Work to complete.
This exercise calls for copying every line below that holds the word "project".

Start of Block

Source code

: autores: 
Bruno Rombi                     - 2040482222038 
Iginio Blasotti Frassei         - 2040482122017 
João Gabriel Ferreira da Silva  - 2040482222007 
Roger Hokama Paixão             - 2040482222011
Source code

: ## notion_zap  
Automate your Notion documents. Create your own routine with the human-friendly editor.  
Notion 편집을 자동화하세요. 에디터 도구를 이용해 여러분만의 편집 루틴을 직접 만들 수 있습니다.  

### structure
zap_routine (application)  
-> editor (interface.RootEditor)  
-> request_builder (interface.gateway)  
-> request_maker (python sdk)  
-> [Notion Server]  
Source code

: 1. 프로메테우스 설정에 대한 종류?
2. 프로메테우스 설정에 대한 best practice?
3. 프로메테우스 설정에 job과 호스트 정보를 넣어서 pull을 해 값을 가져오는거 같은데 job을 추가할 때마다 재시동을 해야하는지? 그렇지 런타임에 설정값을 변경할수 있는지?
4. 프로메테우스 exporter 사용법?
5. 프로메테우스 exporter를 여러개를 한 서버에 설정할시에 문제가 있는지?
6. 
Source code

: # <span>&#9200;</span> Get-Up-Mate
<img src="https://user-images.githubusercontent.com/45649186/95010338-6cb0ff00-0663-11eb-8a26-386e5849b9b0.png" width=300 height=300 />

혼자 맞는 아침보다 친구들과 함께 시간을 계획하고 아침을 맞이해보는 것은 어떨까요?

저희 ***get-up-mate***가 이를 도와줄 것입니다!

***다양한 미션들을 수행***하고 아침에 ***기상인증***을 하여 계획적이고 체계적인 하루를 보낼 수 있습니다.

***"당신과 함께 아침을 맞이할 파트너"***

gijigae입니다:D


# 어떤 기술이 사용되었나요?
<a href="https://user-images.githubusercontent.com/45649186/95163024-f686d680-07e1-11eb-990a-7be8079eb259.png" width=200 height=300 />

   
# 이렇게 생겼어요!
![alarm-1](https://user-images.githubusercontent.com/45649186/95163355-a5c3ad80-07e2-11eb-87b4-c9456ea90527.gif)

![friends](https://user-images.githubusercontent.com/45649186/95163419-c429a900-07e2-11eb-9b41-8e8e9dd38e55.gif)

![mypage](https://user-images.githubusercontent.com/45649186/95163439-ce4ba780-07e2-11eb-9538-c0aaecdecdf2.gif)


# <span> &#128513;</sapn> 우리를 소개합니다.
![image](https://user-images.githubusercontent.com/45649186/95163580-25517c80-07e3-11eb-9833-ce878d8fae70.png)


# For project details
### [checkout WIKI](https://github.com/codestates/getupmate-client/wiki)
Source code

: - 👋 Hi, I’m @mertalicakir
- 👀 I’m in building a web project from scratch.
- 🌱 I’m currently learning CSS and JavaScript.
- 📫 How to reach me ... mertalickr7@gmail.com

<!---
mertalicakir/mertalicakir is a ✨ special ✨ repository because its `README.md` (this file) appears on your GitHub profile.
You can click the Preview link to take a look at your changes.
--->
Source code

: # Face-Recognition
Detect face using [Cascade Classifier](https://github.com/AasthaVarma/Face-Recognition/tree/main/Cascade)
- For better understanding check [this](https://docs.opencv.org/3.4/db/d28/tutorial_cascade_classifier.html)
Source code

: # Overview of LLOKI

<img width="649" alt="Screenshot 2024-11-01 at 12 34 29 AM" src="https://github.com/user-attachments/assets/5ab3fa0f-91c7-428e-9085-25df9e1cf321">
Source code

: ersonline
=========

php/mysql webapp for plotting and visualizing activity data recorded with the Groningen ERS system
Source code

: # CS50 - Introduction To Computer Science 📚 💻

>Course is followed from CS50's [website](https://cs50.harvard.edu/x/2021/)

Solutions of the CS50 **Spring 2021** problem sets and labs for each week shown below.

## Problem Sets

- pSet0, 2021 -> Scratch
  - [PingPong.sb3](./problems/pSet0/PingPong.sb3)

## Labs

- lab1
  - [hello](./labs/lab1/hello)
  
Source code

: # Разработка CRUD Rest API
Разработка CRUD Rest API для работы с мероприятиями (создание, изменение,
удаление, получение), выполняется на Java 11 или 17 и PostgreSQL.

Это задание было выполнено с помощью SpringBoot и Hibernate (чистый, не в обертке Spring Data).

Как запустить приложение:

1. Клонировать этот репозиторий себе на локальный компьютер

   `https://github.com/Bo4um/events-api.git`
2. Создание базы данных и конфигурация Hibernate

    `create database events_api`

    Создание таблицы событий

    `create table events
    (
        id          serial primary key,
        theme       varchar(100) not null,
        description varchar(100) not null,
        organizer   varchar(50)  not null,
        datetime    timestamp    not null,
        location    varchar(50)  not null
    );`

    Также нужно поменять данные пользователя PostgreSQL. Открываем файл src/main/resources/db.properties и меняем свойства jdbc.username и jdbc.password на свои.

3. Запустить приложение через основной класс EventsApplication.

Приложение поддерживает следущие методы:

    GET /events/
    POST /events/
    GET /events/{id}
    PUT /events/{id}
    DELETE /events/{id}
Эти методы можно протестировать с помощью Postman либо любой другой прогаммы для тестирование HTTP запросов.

End of Block

Answer below.
# For project details
- 👀 I’m in building a web project from scratch.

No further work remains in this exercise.